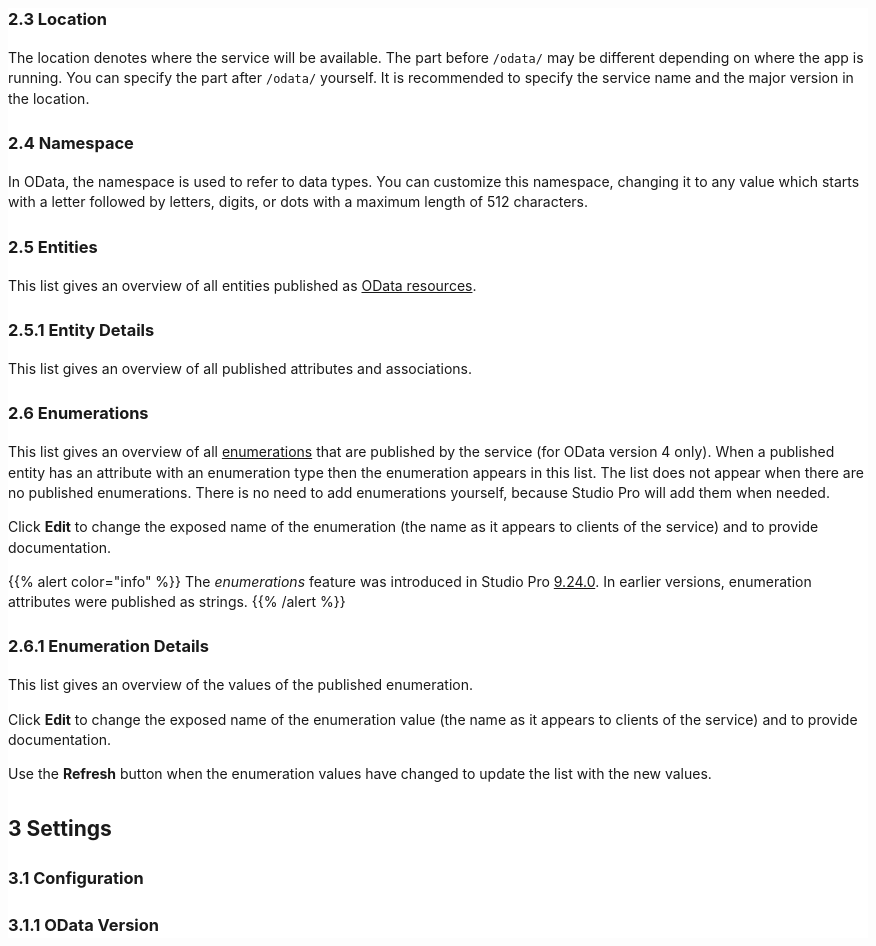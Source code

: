 ### 2.3 Location

The location denotes where the service will be available. The part before `/odata/` may be different depending on where the app is running. You can specify the part after `/odata/` yourself. It is recommended to specify the service name and the major version in the location.

### 2.4 Namespace

In OData, the namespace is used to refer to data types. You can customize this namespace, changing it to any value which starts with a letter followed by letters, digits, or dots with a maximum length of 512 characters.

### 2.5 Entities

This list gives an overview of all entities published as [OData resources](/refguide9/published-odata-resource/).

### 2.5.1 Entity Details

This list gives an overview of all published attributes and associations.

### 2.6 Enumerations

This list gives an overview of all [enumerations](/refguide9/enumerations/) that are published by the service (for OData version 4 only). When a published entity has an attribute with an enumeration type then the enumeration appears in this list. The list does not appear when there are no published enumerations. There is no need to add enumerations yourself, because Studio Pro will add them when needed.

Click **Edit** to change the exposed name of the enumeration (the name as it appears to clients of the service) and to provide documentation.

{{% alert color="info" %}}
The *enumerations* feature was introduced in Studio Pro [9.24.0](/releasenotes/studio-pro/9.24/). In earlier versions, enumeration attributes were published as strings.
{{% /alert %}}

### 2.6.1 Enumeration Details

This list gives an overview of the values of the published enumeration.

Click **Edit** to change the exposed name of the enumeration value (the name as it appears to clients of the service) and to provide documentation.

Use the **Refresh** button when the enumeration values have changed to update the list with the new values.

## 3 Settings

### 3.1 Configuration

### 3.1.1 OData Version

**Work required:** Write out exactly those lines running from the line with "### 2.6.1 Enumeration Details" to the end of the data above, the first and last included.

**Response for this exercise:**
### 2.6.1 Enumeration Details

This list gives an overview of the values of the published enumeration.

Click **Edit** to change the exposed name of the enumeration value (the name as it appears to clients of the service) and to provide documentation.

Use the **Refresh** button when the enumeration values have changed to update the list with the new values.

## 3 Settings

### 3.1 Configuration

### 3.1.1 OData Version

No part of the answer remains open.